That's good advice, but I'm afraid it glosss over an important point. There's a horrible performance bug when using rsh to transfer data from a SunOS 4.1.x host to a Solaris 2.x host.

Here is a simple way to reproduce the problem. Try this command on a Solaris 2.5 host:

time rsh -n H exec dd if=/dev/zero bs=64k count=64 > /dev/null

where H is a SunOS 4.1.4 host. This command should take about 8 seconds real time on an otherwise idle 10 Mb/s Ethernet. (And it will take 8 seconds if you run it on a SunOS 4.1.4 host.) But it takes 120 seconds due to the horrible performance bug.

The only workaround is to not use rsh; in the case we're talking about, this can be done by using rdump instead of dump | rsh, but in other cases the workarounds are considerably more painful.

Sun knows about the problem but isn't planning to fix it; they haven't even issued a bugid for it, as far as I know.

--------------20431CA73F7845541E4D4CFD-- [msf: And indeed that seems to have been the problem for the slow down in dump speed after the move to the Solaris tapehost. Still doesn't explain the incredible drop in throughput between dumps from cron and dumps not run from cron.]

>>From: Peter.Bestel@uniq.com.au (Peter Bestel) Ensure that you use blocking with the dump command and don't try to re-block the input using dd.

Try the following:

rsh remotemachine.dgs.monash.edu.au /etc/dump 0ubf 126 - /dev/rz0d | dd obs=8k of=/dev/rmt/0n -- [msf: I do now specify the blocksize for dump to use.]

>>From: Will.Nelson@Eng.Sun.COM (Will Nelson) This combination of using rsh to do a dump to stdout and then piping through dd has way too much overhead in it.

I would think that kicking the backup off from the remote machine and using rdump would be better:

ufsdump 0uf localmachine:/dev/rmt/0n /dev/rz0d

Am I missing something here? -- [msf: This is what I now do for our non-Ultrix boxes, avoiding the 'rsh' bug.]

[msf: Glenn originally responded:] >>From: Glenn.Satchell@uniq.com.au (Glenn Satchell - Uniq Professional Services)

Is the Solbourne separated by a bridge frpom the Sparc 20? This may be impacting the backup time?
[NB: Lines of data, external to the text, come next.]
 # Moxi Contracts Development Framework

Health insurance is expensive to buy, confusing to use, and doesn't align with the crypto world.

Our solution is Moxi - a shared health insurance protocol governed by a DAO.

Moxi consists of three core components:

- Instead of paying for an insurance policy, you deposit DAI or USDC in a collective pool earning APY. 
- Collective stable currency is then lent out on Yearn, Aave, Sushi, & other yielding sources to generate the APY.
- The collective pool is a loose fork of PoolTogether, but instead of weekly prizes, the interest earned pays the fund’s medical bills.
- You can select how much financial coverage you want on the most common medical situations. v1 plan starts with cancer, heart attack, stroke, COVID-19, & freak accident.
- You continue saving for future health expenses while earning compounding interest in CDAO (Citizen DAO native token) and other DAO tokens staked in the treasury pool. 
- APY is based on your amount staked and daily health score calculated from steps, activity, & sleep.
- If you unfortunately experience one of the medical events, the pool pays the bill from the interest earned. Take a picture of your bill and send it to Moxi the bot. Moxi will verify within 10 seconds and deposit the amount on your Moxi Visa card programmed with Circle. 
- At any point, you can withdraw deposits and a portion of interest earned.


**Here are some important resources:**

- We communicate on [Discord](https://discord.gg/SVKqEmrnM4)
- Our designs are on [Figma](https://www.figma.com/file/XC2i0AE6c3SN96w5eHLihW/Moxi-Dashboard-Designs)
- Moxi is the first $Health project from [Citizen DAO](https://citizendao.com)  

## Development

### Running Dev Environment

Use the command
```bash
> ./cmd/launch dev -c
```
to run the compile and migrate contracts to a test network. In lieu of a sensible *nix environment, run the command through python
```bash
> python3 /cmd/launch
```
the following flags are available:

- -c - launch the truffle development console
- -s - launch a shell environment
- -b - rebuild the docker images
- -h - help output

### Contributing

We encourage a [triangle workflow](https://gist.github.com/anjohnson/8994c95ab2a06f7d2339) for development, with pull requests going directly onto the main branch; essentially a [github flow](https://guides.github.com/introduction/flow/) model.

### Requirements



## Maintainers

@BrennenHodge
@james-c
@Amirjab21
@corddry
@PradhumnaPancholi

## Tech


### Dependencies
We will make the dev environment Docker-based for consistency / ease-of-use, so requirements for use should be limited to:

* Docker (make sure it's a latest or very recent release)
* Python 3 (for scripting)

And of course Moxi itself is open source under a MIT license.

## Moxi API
Have you tried running snoop to see why the packets aren't getting through? You may need to get a network sniffer onto your ethernet to see what is going on, bu tit would seem that there is some sort of network problem. What is the througput like for ftp and NFS between the Solbourne and the Sparc20?

As for your block sizes, what about something like this:

rsh somehost.what.ever /usr/etc/dump 0bf 96 - /mount/point | dd of=/dev/rmt/0n bs=48k

You need to specify the block size in the dump command as well as the dd. 48k seems to be the block size most used for 4mm tapes. For 8mm tapes use 63k (126 blocks). -- [msf: I then asked him:] > This is a fair point, as the Solbourne is on thin ethernet on the > other side of a DMPR with the Sparc on utp on this side. But the > question I have is perhaps not relevant? Remember, the same script > happily dumped over the same network configuration when the tape > unit (then an Exabyte) was on a DECstation, and also that dumps > of another Sparc in an equivalent network setup (different but "parallel" > thin ethernet loop) run fine. [msf: and] > Ta. bs=96 for the dump but 48 for the dd? I also have a feeling that > it's necessary to explicitly set both ibs & obs for dd under Solaris > for some reason. [msf: to which he responded:] >>From: Glenn.Satchell@uniq.com.au (Glenn Satchell - Uniq Professional Services)

I'd still be suspicious. What are th ecolision rates like on the thinnet? As you have two similar nets that's handy because you can run different tests on both systems and compare results to see if there's much difference. I think you might find ftp and NFS throughout comparisons useful.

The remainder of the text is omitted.